* _About this task_
Filter the entries, keeping every line with the word "item".

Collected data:
[Start of Attachment]

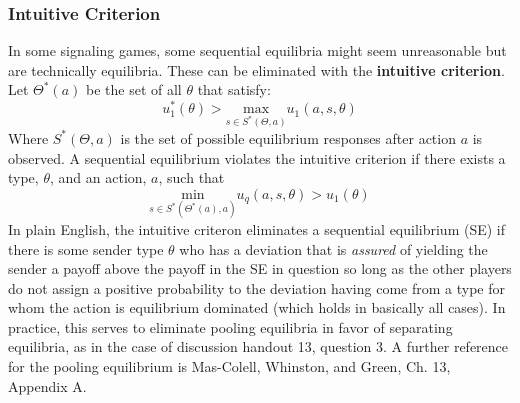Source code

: \documentclass{article}
\newcommand{\red}[1]{{\color{red}#1}}
\begin{document}
\subsubsection{Intuitive Criterion}
In some signaling games, some sequential equilibria might seem unreasonable but are technically equilibria. These can be eliminated with the \textbf{intuitive criterion}. Let $\Theta^*(a)$ be the set of all $\theta$ that satisfy:
\[
	u_1^*(\theta) > \underset{s\in S^*(\Theta,a)}{\text{max}}u_1(a,s,\theta)
\]
Where $S^*(\Theta,a)$ is the set of possible equilibrium responses after action $a$ is observed. A sequential equilibrium violates the intuitive criterion if there exists a type, $\theta$, and an action, $a$, such that 
\[
	\underset{s\in S^*(\Theta^*(a),a)}{\text{min}}u_q(a,s,\theta)>u_1(\theta)
\]
In plain English, the intuitive criteron eliminates a sequential equilibrium (SE) if there is some sender type $\theta$ who has a deviation that is \textit{assured} of yielding the sender a payoff above the payoff in the SE in question so long as the other players do not assign a positive probability to the deviation having come from a type for whom the action is equilibrium dominated (which holds in basically all cases). In practice, this serves to eliminate pooling equilibria in favor of separating equilibria, as in the case of \red{discussion handout 13, question 3}. A further reference for the pooling equilibrium is \red{Mas-Colell, Whinston, and Green, Ch. 13, Appendix A}.

\end{document}
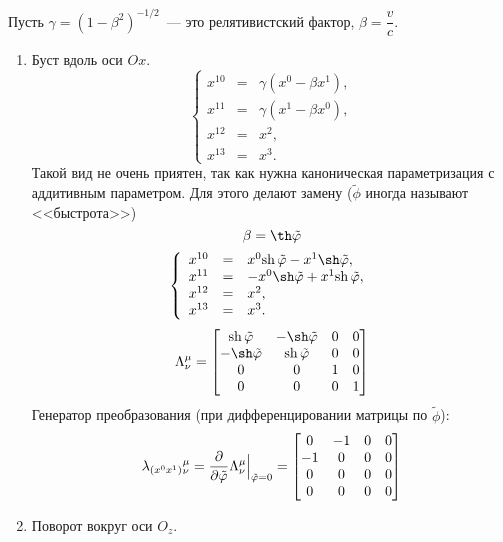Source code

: Пусть $\gamma = (1 - \beta^2)^{-1/2}$~--- это релятивистский фактор, $\beta = \dfrac{v}{c}$.

\begin{enumerate}
  \item Буст вдоль оси $Ox$.
  $$
    \left\{
      \begin{array}{lcl}
        x^{10} & = & \gamma (x^0 - \beta x^1) ,\\
        x^{11} & = & \gamma (x^1 - \beta x^0) ,\\
        x^{12} & = & x^2 ,\\
        x^{13} & = & x^3.
      \end{array}
    \right.
  $$
  Такой вид не очень приятен, так как нужна каноническая параметризация с аддитивным параметром. Для этого делают замену ($\tilde \phi$ иногда называют <<быстрота>>)
  $$
    \beta = \th \tilde \phi
  $$
  \def \ch {\mathrm{ch}\,}
  \def \ch {\mathrm{sh}\,}  
  $$
    \left\{
      \begin{array}{lcl}
        x^{10} & = & x^0 \ch \tilde \phi - x^1 \sh \tilde \phi ,\\
        x^{11} & = & -x^0 \sh \tilde \phi + x^1 \ch \tilde \phi ,\\
        x^{12} & = & x^2 ,\\
        x^{13} & = & x^3.
      \end{array}
    \right.
  $$
  $$
    \Lambda_{\nu}^{\mu} = \begin{bmatrix}
                            \ch \tilde \phi & -\sh \tilde \phi & 0 & 0 \\
                            -\sh \tilde \phi & \ch \tilde \phi & 0 & 0 \\
                            0 & 0 & 1 & 0 \\
                            0  & 0 & 0 & 1 \\
                          \end{bmatrix}
  $$
  Генератор преобразования (при дифференцировании матрицы по $\tilde \phi$):
  $$
    \lambda_{(x^0x^1)}{}_{\nu}^{\mu} = \dfrac{\partial}{\partial \tilde {\varphi}} \Lambda^\mu_{\nu} \Big|_{\tilde {\varphi} = 0}
    = \begin{bmatrix}
        0 & -1 & 0 & 0 \\
       -1 & 0 & 0 & 0 \\
        0 & 0 & 0 & 0 \\
        0 & 0 & 0 & 0 \\
      \end{bmatrix}
  $$
  \item Поворот вокруг оси $O_z$.

\end{enumerate}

[End of Attachment]

* _Task output_
  \item Буст вдоль оси $Ox$.
  \item Поворот вокруг оси $O_z$.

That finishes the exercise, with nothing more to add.